Clegg: It’s time for an Egyptian Tea Party

Quaker Meeting

Congratulations, Egypt! I see you’ve learned a thing or two from my example. By “my example,” I’m taking about my group. Yes, I’m a proud member of the Tea Party — but not a “tea bagger,” thank you, because I’ve recently discovered what that means, and I’m not interested — and a conservative Islamic society wouldn’t be either. But back to the point: Egypt, I see that you’ve decided to start shaking things up with some anti-government protests.

Good for you! Really, you guys are doing great. You’ve got the whole world media talking about you, praising your commitment to democratic freedom, and guessing how you’re going to alter Middle-Eastern power dynamics. In other words, you’ve already nailed Tea Party Rule #1: Always make sure there are cameras around when you get mad at the government.

This is an important rule. I can’t tell you how many times, early on, when we’d all get together and shout “Socialism!” and “Boo!” and wave yellow flags with snakes on them, there would be nobody there to take our picture. What a waste. Don’t get me wrong: Comparing Democrats to Nazis and listening to Toby Keith is fun whether there’s press around or not. But take it from me, don’t spring for an outdoor podium or an oversized Obama effigy unless there’s a chance you’ll see it in the paper the next morning.

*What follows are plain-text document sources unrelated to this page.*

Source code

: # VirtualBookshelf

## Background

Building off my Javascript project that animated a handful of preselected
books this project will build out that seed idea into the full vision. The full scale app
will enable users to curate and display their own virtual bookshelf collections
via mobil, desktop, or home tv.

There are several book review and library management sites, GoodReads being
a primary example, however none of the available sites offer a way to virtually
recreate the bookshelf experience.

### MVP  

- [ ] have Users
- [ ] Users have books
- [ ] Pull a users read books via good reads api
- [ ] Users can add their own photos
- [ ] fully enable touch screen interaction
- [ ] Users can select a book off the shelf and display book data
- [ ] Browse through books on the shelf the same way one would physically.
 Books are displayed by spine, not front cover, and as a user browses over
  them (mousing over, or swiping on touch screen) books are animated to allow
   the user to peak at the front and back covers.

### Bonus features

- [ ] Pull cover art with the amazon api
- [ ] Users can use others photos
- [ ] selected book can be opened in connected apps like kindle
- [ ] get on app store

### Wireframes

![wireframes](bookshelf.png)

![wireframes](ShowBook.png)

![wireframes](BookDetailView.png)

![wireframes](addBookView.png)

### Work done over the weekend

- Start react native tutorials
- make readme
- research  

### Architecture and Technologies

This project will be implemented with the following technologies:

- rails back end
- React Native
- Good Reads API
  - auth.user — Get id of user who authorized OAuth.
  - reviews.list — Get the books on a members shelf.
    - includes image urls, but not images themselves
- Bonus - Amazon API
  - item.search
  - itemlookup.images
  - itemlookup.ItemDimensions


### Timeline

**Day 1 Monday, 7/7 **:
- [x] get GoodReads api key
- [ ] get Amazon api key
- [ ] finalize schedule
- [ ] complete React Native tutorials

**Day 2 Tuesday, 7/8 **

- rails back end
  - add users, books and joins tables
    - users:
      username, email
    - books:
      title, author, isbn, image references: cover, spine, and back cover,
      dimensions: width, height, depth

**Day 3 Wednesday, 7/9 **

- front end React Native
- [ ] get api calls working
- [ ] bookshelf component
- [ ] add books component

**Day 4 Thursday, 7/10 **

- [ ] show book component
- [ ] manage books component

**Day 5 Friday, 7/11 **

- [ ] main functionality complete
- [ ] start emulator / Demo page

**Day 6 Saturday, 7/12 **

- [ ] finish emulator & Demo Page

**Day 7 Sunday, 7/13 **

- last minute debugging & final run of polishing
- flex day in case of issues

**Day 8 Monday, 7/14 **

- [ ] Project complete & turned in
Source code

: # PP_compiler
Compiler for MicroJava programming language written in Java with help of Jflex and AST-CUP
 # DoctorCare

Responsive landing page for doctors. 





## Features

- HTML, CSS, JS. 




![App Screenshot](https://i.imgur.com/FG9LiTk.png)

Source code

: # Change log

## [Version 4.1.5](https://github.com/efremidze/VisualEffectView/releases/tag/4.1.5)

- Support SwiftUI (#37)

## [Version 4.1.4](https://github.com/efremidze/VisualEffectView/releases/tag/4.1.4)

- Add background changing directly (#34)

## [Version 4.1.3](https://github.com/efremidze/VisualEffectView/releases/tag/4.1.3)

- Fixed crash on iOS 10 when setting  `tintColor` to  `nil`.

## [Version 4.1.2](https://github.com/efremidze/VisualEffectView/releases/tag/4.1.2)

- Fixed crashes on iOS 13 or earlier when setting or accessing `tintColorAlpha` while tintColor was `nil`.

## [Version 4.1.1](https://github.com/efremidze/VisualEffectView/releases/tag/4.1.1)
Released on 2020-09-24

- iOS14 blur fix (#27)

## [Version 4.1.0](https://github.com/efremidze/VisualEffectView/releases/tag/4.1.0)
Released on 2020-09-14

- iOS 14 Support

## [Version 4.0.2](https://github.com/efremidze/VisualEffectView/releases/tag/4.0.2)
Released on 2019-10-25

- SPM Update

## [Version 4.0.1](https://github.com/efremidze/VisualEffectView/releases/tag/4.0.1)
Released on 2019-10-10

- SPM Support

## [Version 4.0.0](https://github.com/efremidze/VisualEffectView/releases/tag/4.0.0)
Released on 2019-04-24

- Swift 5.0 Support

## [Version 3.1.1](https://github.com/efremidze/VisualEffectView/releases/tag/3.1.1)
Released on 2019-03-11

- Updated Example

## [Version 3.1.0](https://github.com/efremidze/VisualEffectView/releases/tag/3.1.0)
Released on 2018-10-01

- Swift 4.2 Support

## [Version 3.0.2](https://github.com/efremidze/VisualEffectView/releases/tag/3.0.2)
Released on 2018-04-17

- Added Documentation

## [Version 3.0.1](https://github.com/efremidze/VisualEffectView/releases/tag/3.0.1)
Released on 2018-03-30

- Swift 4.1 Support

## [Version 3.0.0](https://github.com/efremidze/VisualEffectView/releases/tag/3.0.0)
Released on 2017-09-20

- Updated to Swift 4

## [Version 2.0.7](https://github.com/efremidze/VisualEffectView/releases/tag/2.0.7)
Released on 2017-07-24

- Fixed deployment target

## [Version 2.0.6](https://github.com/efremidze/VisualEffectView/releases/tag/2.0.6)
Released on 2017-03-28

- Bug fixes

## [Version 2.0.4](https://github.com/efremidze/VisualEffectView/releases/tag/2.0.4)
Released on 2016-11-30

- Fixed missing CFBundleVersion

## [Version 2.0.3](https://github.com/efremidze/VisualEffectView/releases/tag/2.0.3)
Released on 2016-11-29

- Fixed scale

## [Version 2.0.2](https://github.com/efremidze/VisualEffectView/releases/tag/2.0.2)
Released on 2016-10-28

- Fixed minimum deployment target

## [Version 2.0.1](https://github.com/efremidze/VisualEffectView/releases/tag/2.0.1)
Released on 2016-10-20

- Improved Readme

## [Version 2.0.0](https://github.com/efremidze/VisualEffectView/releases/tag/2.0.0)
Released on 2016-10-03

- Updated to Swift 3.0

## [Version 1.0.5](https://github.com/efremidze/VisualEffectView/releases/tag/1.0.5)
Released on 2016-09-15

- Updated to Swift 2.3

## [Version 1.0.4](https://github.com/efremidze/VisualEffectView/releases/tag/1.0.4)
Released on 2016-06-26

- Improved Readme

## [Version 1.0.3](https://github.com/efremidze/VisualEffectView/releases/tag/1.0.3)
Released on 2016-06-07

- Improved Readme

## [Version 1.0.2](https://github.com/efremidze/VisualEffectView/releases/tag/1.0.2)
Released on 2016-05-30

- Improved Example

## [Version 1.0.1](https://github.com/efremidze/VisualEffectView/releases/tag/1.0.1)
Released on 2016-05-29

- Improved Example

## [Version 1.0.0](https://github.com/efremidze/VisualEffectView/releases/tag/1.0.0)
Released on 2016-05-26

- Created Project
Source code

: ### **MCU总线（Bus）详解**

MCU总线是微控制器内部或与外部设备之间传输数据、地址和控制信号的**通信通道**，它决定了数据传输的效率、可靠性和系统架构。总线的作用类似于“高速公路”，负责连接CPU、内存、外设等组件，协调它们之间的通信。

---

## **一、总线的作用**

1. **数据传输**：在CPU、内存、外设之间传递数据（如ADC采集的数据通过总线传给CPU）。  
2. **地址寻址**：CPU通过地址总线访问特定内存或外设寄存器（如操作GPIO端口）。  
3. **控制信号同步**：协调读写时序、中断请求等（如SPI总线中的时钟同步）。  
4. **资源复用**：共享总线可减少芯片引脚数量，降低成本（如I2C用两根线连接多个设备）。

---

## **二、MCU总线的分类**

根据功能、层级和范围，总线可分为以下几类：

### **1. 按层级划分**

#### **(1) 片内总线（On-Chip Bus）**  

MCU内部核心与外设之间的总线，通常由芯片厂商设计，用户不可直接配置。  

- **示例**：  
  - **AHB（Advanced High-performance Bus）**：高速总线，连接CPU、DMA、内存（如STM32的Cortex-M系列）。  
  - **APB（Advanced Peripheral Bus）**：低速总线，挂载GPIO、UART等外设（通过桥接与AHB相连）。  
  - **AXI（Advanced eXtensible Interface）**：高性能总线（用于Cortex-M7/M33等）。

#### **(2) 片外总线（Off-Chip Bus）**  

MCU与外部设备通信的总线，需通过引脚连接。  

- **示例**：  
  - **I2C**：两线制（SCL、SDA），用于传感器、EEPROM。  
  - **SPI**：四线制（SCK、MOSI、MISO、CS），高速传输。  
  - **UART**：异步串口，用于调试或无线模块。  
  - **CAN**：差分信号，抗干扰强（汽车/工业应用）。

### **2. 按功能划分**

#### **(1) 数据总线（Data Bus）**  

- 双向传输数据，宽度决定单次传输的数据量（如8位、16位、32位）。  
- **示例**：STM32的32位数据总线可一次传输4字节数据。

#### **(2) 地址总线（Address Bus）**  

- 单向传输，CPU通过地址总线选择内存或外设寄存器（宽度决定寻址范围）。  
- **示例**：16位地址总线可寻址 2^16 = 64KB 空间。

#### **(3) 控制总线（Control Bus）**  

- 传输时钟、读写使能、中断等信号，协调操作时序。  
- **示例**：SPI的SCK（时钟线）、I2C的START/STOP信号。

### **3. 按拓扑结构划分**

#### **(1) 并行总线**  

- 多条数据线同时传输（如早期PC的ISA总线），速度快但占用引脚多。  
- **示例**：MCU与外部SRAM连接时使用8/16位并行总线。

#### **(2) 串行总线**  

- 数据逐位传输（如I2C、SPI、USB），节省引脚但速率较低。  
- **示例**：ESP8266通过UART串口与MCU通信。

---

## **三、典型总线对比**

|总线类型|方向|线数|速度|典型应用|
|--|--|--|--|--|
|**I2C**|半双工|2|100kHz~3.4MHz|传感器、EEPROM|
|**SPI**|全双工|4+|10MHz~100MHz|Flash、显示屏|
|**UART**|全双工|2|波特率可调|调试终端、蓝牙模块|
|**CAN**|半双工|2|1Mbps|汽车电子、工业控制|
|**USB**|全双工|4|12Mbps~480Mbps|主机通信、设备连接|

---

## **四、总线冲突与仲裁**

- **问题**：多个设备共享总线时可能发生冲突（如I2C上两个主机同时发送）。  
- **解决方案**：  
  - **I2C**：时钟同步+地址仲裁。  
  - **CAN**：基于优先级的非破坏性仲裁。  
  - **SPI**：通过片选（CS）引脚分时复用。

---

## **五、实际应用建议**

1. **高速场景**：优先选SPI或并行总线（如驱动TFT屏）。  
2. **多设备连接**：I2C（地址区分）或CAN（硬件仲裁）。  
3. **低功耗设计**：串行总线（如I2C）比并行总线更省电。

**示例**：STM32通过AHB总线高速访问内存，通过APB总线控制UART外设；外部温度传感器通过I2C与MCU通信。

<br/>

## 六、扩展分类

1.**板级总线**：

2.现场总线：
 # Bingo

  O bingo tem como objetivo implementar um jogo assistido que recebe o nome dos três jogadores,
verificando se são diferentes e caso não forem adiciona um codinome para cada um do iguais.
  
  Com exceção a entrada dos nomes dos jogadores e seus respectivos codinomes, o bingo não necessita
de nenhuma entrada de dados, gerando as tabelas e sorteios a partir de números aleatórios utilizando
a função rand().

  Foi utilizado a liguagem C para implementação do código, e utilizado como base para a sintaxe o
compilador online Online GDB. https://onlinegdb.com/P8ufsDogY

So yes, Egypt, good work so far. But if you want to take your anti-government protests to the next level, there are some more Tea Party rules you’ll need to follow. For example, it looks like you’ve been doing a lot of rallying in the streets, throwing rocks and clashing with police. These are all good for getting attention, but they’re not going to get you the reform you want. Now forgive me, but I’m not sure why exactly you’re protesting President … Mubarak? Mubarak. Anyway, I’m not sure what he did to get on your bad side. I can only assume he tried to give you affordable health care. But that’s not the point; the point is, whatever you want, we Tea Partiers can teach you how to get it.

First off, you need a catchy slogan for your protest. I hear you’ve been yelling things like “Dignity!” and “Welcome to a free Egypt.” These won’t do. You need something punchier. Try “Mubarak is a Socialist” or “Mubarak is a Nazi.” Look, I’m just spit-balling, but you’re going to want to use one of those terms. Actually, go with both. I’m pretty sure they mean the same thing.

Another important Tea Party lesson: You need a prominent leader. It looks like you’ve got a few big names already, like the Nobel laureate Mohamad El-Baradei. Now he’s good, but does he have a radio program? Does he have a chalkboard that he can write things on as he teaches you parts of American history that your government doesn’t want you to know? Basically, is he Glenn Beck?

You need Glenn Beck. No anti-government protest is complete without him.

The last Tea Party rule is the most important: You’ve got to have some kind of legislative goal for when your protest succeeds. Think about it, Egypt. What’s your version of wanting your country to completely get rid of taxes and brown people? You’ve got to figure this out, because soon enough you’ll be in charge. What will you look like then? Will you finally allow a loyal political opposition? Will you make room in the public arena for reasoned debate? Will you put protections in place for the least well-off among you?

You will? I knew it. Socialist Nazis, all of you.

River Clegg is a senior in Davenport College.

Comments

  • commentator

    Fabulous!

  • River Tam

    From one River to another:

    You’re funnier when you don’t take the low-hanging fruit. Glenn Beck and “Tea Partiers are racist” jokes are below your comedic level.

  • Madas

    Who’s stereotyping now? I’d refute each of your ill-informed points, but it would be a waste of both of our time. Try listening to those who disagree with you one day instead of merely ridiculing them. You’d be surprised what commonalities you will find. At the very least, those people you ridicule are your fellow countryman, you might want to think about trying a more unifying sentiment than dripping sarcasm.

  • jnewsham

    Yeah, River. You could change the world with your bi-weekly column in our college newspaper–so why not change it for the better?